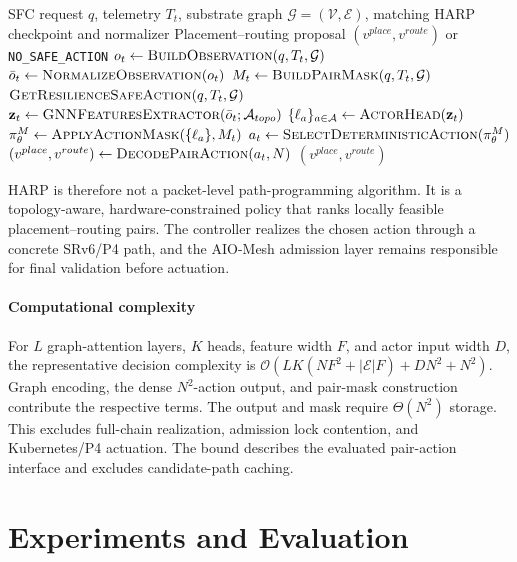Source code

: \documentclass[final,5p]{elsarticle}
\newcommand{\rev}[1]{\textcolor{BrickRed}{#1}}
\begin{document}
\begin{algorithm}[t]
\caption{\rev{HARP placement--routing proposal decision procedure}}
\label{alg:harp_decision}
\small
\begin{algorithmic}[1]
\Require SFC request $q$, telemetry $T_t$, substrate graph $\mathcal{G}=(\mathcal{V},\mathcal{E})$, matching HARP checkpoint and normalizer
\Ensure Placement--routing proposal $(v^{place},v^{route})$ or \texttt{NO\_SAFE\_ACTION}
\State $o_t\gets\textsc{BuildObservation}(q,T_t,\mathcal{G})$
\State $\bar{o}_t\gets\textsc{NormalizeObservation}(o_t)$
\State $M_t\gets\textsc{BuildPairMask}(q,T_t,\mathcal{G})$
    \State \Return $\textsc{GetResilienceSafeAction}(q,T_t,\mathcal{G})$
\EndIf
\State $\mathbf{z}_t\gets\textsc{GNNFeaturesExtractor}(\bar{o}_t;\mathcal{A}_{topo})$
\State $\{\ell_a\}_{a\in\mathcal{A}}\gets\textsc{ActorHead}(\mathbf{z}_t)$
\State $\pi^M_\theta\gets\textsc{ApplyActionMask}(\{\ell_a\},M_t)$
\State $a_t\gets\textsc{SelectDeterministicAction}(\pi^M_\theta)$
\State $(v^{place},v^{route})\gets\textsc{DecodePairAction}(a_t,N)$
\State \Return $(v^{place},v^{route})$
\end{algorithmic}
\end{algorithm}

HARP is therefore not a packet-level path-programming algorithm. It is a topology-aware, hardware-constrained policy that ranks \rev{locally feasible placement--routing pairs}. The controller realizes the chosen action through a concrete SRv6/P4 path, and the AIO-Mesh admission layer remains responsible for final validation before actuation.

\rev{\paragraph{Computational complexity}\label{subsec:harp_complexity} For \(L\) graph-attention layers, \(K\) heads, feature width \(F\), and actor input width \(D\), the representative decision complexity is \(\mathcal O(LK(NF^2+|\mathcal E|F)+DN^2+N^2)\). Graph encoding, the dense \(N^2\)-action output, and pair-mask construction contribute the respective terms. The output and mask require \(\Theta(N^2)\) storage. This excludes full-chain realization, admission lock contention, and Kubernetes/P4 actuation. \rev{The bound describes the evaluated pair-action interface and excludes candidate-path caching.}}

\section{Experiments and Evaluation}
\label{sec:evaluation}
\end{document}
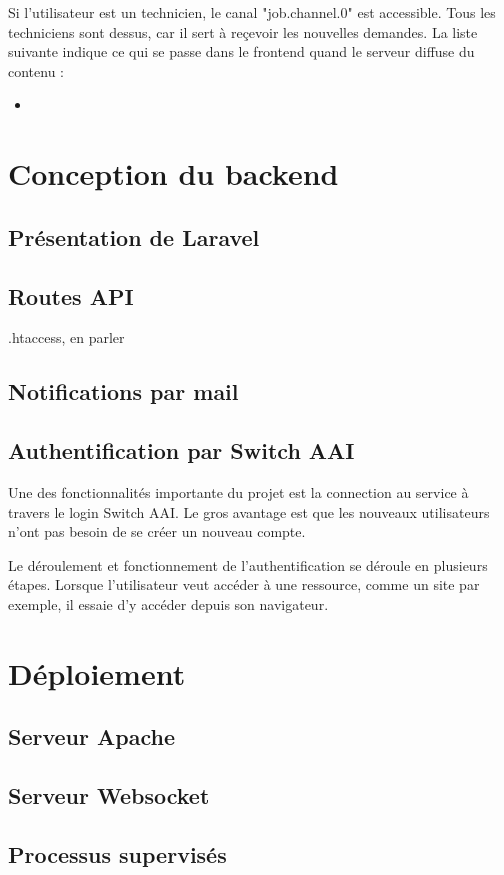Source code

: \documentclass[
    iai, %
    eai, %
]{heig-tb}
\begin{document}
Si l'utilisateur est un technicien, le canal "job.channel.0" est accessible. Tous les techniciens sont dessus, car il sert à reçevoir les nouvelles demandes.
La liste suivante indique ce qui se passe dans le frontend quand le serveur diffuse du contenu :
\begin{itemize}
  \item 
\end{itemize}

\chapter{Conception du backend}
\section{Présentation de Laravel}
\section{Routes API}
.htaccess, en parler
\section{Notifications par mail}
\section{Authentification par Switch AAI}
Une des fonctionnalités importante du projet est la connection au service à travers le login Switch AAI.
Le gros avantage est que les nouveaux utilisateurs n'ont pas besoin de se créer un nouveau compte.

Le déroulement et fonctionnement de l'authentification se déroule en plusieurs étapes.
Lorsque l'utilisateur veut accéder à une ressource, comme un site par exemple, il essaie d'y accéder depuis son navigateur.



\chapter{Déploiement}
\section{Serveur Apache}
\section{Serveur Websocket}
\section{Processus supervisés}
\end{document}

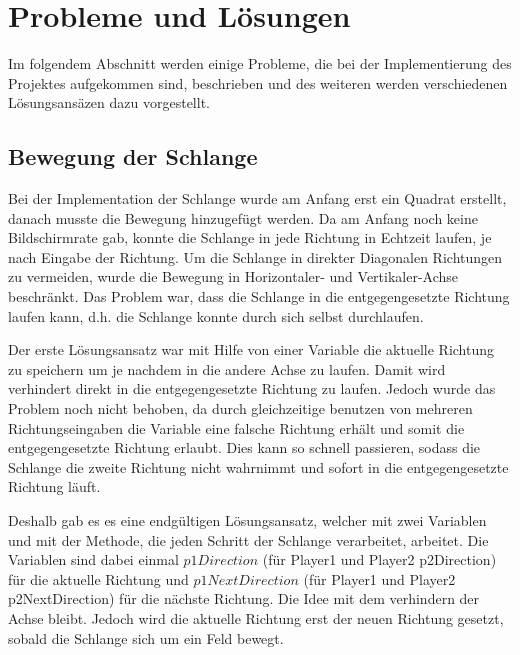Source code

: 
\chapter{Probleme und L{\"o}sungen}
\label{Probleme_und_Loesungen}
%
Im folgendem Abschnitt werden einige Probleme, die bei der Implementierung des Projektes aufgekommen sind, beschrieben und des weiteren werden verschiedenen L{\"o}sungsans{\"a}zen dazu vorgestellt.

\section{Bewegung der Schlange}
\label{Bewegung der Schlange}
%
Bei der Implementation der Schlange wurde am Anfang erst ein Quadrat erstellt, danach musste die Bewegung hinzugef{\"u}gt werden. Da am Anfang noch keine Bildschirmrate gab, konnte die Schlange in jede Richtung in Echtzeit laufen, je nach Eingabe der Richtung. Um die Schlange in direkter Diagonalen Richtungen zu vermeiden, wurde die Bewegung in Horizontaler- und Vertikaler-Achse beschr{\"a}nkt. Das Problem war, dass die Schlange in die entgegengesetzte Richtung laufen kann, d.h. die Schlange konnte durch sich selbst durchlaufen.

Der erste L{\"o}sungsansatz war mit Hilfe von einer Variable die aktuelle Richtung zu speichern um je nachdem in die andere Achse zu laufen. Damit wird verhindert direkt in die entgegengesetzte Richtung zu laufen. Jedoch wurde das Problem noch nicht behoben, da durch gleichzeitige benutzen von mehreren Richtungseingaben die Variable eine falsche Richtung erh{\"a}lt und somit die entgegengesetzte Richtung erlaubt. Dies kann so schnell passieren, sodass die Schlange die zweite Richtung nicht wahrnimmt und sofort in die entgegengesetzte Richtung l{\"a}uft.

Deshalb gab es es eine endg{\"u}ltigen L{\"o}sungsansatz, welcher mit zwei Variablen und mit der Methode, die jeden Schritt der Schlange verarbeitet, arbeitet. Die Variablen sind dabei einmal $p1Direction$ (f{\"u}r Player1 und Player2 p2Direction) f{\"u}r die aktuelle Richtung und $p1NextDirection$ (f{\"u}r Player1 und Player2 p2NextDirection) f{\"u}r die n{\"a}chste Richtung. Die Idee mit dem verhindern der Achse bleibt. Jedoch wird die aktuelle Richtung erst der neuen Richtung gesetzt, sobald die Schlange sich um ein Feld bewegt. 
%

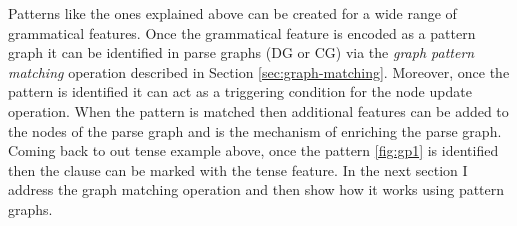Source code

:     

    Patterns like the ones explained above can be created for a wide range of grammatical features. Once the grammatical feature is encoded as a pattern graph it can be identified in parse graphs (DG or CG) via the \textit{graph pattern matching} operation described in Section \ref{sec:graph-matching}. Moreover, once the pattern is identified it can act as a triggering condition for the node update operation. When the pattern is matched then additional features can be added to the nodes of the parse graph and is the mechanism of enriching the parse graph. Coming back to out tense example above, once the pattern \ref{fig:gp1} is identified then the clause can be marked with the tense feature. In the next section I address the graph matching operation and then show how it works using pattern graphs.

■ ■ ■ ■ ■

TASK DETAILS -> Extract the text of all the records above verbatim, excluding pictures.

OUTPUT BELOW ->
Source code

: \documentclass[final,5p]{elsarticle}
\newcommand{\rev}[1]{\textcolor{BrickRed}{#1}}
\begin{document}
\begin{algorithm}[t]
\caption{\rev{HARP placement--routing proposal decision procedure}}
\label{alg:harp_decision}
\small
\begin{algorithmic}[1]
\Require SFC request $q$, telemetry $T_t$, substrate graph $\mathcal{G}=(\mathcal{V},\mathcal{E})$, matching HARP checkpoint and normalizer
\Ensure Placement--routing proposal $(v^{place},v^{route})$ or \texttt{NO\_SAFE\_ACTION}
\State $o_t\gets\textsc{BuildObservation}(q,T_t,\mathcal{G})$
\State $\bar{o}_t\gets\textsc{NormalizeObservation}(o_t)$
\State $M_t\gets\textsc{BuildPairMask}(q,T_t,\mathcal{G})$
    \State \Return $\textsc{GetResilienceSafeAction}(q,T_t,\mathcal{G})$
\EndIf
\State $\mathbf{z}_t\gets\textsc{GNNFeaturesExtractor}(\bar{o}_t;\mathcal{A}_{topo})$
\State $\{\ell_a\}_{a\in\mathcal{A}}\gets\textsc{ActorHead}(\mathbf{z}_t)$
\State $\pi^M_\theta\gets\textsc{ApplyActionMask}(\{\ell_a\},M_t)$
\State $a_t\gets\textsc{SelectDeterministicAction}(\pi^M_\theta)$
\State $(v^{place},v^{route})\gets\textsc{DecodePairAction}(a_t,N)$
\State \Return $(v^{place},v^{route})$
\end{algorithmic}
\end{algorithm}

HARP is therefore not a packet-level path-programming algorithm. It is a topology-aware, hardware-constrained policy that ranks \rev{locally feasible placement--routing pairs}. The controller realizes the chosen action through a concrete SRv6/P4 path, and the AIO-Mesh admission layer remains responsible for final validation before actuation.

\rev{\paragraph{Computational complexity}\label{subsec:harp_complexity} For \(L\) graph-attention layers, \(K\) heads, feature width \(F\), and actor input width \(D\), the representative decision complexity is \(\mathcal O(LK(NF^2+|\mathcal E|F)+DN^2+N^2)\). Graph encoding, the dense \(N^2\)-action output, and pair-mask construction contribute the respective terms. The output and mask require \(\Theta(N^2)\) storage. This excludes full-chain realization, admission lock contention, and Kubernetes/P4 actuation. \rev{The bound describes the evaluated pair-action interface and excludes candidate-path caching.}}

\section{Experiments and Evaluation}
\label{sec:evaluation}
\end{document}
Source code

: \documentclass[
    iai, %
    eai, %
]{heig-tb}
\begin{document}
Si l'utilisateur est un technicien, le canal "job.channel.0" est accessible. Tous les techniciens sont dessus, car il sert à reçevoir les nouvelles demandes.
La liste suivante indique ce qui se passe dans le frontend quand le serveur diffuse du contenu :
\begin{itemize}
  \item 
\end{itemize}

\chapter{Conception du backend}
\section{Présentation de Laravel}
\section{Routes API}
.htaccess, en parler
\section{Notifications par mail}
\section{Authentification par Switch AAI}
Une des fonctionnalités importante du projet est la connection au service à travers le login Switch AAI.
Le gros avantage est que les nouveaux utilisateurs n'ont pas besoin de se créer un nouveau compte.

Le déroulement et fonctionnement de l'authentification se déroule en plusieurs étapes.
Lorsque l'utilisateur veut accéder à une ressource, comme un site par exemple, il essaie d'y accéder depuis son navigateur.



\chapter{Déploiement}
\section{Serveur Apache}
\section{Serveur Websocket}
\section{Processus supervisés}
\end{document}

Source code

: 
\chapter{Probleme und L{\"o}sungen}
\label{Probleme_und_Loesungen}
%
Im folgendem Abschnitt werden einige Probleme, die bei der Implementierung des Projektes aufgekommen sind, beschrieben und des weiteren werden verschiedenen L{\"o}sungsans{\"a}zen dazu vorgestellt.

\section{Bewegung der Schlange}
\label{Bewegung der Schlange}
%
Bei der Implementation der Schlange wurde am Anfang erst ein Quadrat erstellt, danach musste die Bewegung hinzugef{\"u}gt werden. Da am Anfang noch keine Bildschirmrate gab, konnte die Schlange in jede Richtung in Echtzeit laufen, je nach Eingabe der Richtung. Um die Schlange in direkter Diagonalen Richtungen zu vermeiden, wurde die Bewegung in Horizontaler- und Vertikaler-Achse beschr{\"a}nkt. Das Problem war, dass die Schlange in die entgegengesetzte Richtung laufen kann, d.h. die Schlange konnte durch sich selbst durchlaufen.

Der erste L{\"o}sungsansatz war mit Hilfe von einer Variable die aktuelle Richtung zu speichern um je nachdem in die andere Achse zu laufen. Damit wird verhindert direkt in die entgegengesetzte Richtung zu laufen. Jedoch wurde das Problem noch nicht behoben, da durch gleichzeitige benutzen von mehreren Richtungseingaben die Variable eine falsche Richtung erh{\"a}lt und somit die entgegengesetzte Richtung erlaubt. Dies kann so schnell passieren, sodass die Schlange die zweite Richtung nicht wahrnimmt und sofort in die entgegengesetzte Richtung l{\"a}uft.

Deshalb gab es es eine endg{\"u}ltigen L{\"o}sungsansatz, welcher mit zwei Variablen und mit der Methode, die jeden Schritt der Schlange verarbeitet, arbeitet. Die Variablen sind dabei einmal $p1Direction$ (f{\"u}r Player1 und Player2 p2Direction) f{\"u}r die aktuelle Richtung und $p1NextDirection$ (f{\"u}r Player1 und Player2 p2NextDirection) f{\"u}r die n{\"a}chste Richtung. Die Idee mit dem verhindern der Achse bleibt. Jedoch wird die aktuelle Richtung erst der neuen Richtung gesetzt, sobald die Schlange sich um ein Feld bewegt. 
%

Source code

:     

    Patterns like the ones explained above can be created for a wide range of grammatical features. Once the grammatical feature is encoded as a pattern graph it can be identified in parse graphs (DG or CG) via the \textit{graph pattern matching} operation described in Section \ref{sec:graph-matching}. Moreover, once the pattern is identified it can act as a triggering condition for the node update operation. When the pattern is matched then additional features can be added to the nodes of the parse graph and is the mechanism of enriching the parse graph. Coming back to out tense example above, once the pattern \ref{fig:gp1} is identified then the clause can be marked with the tense feature. In the next section I address the graph matching operation and then show how it works using pattern graphs.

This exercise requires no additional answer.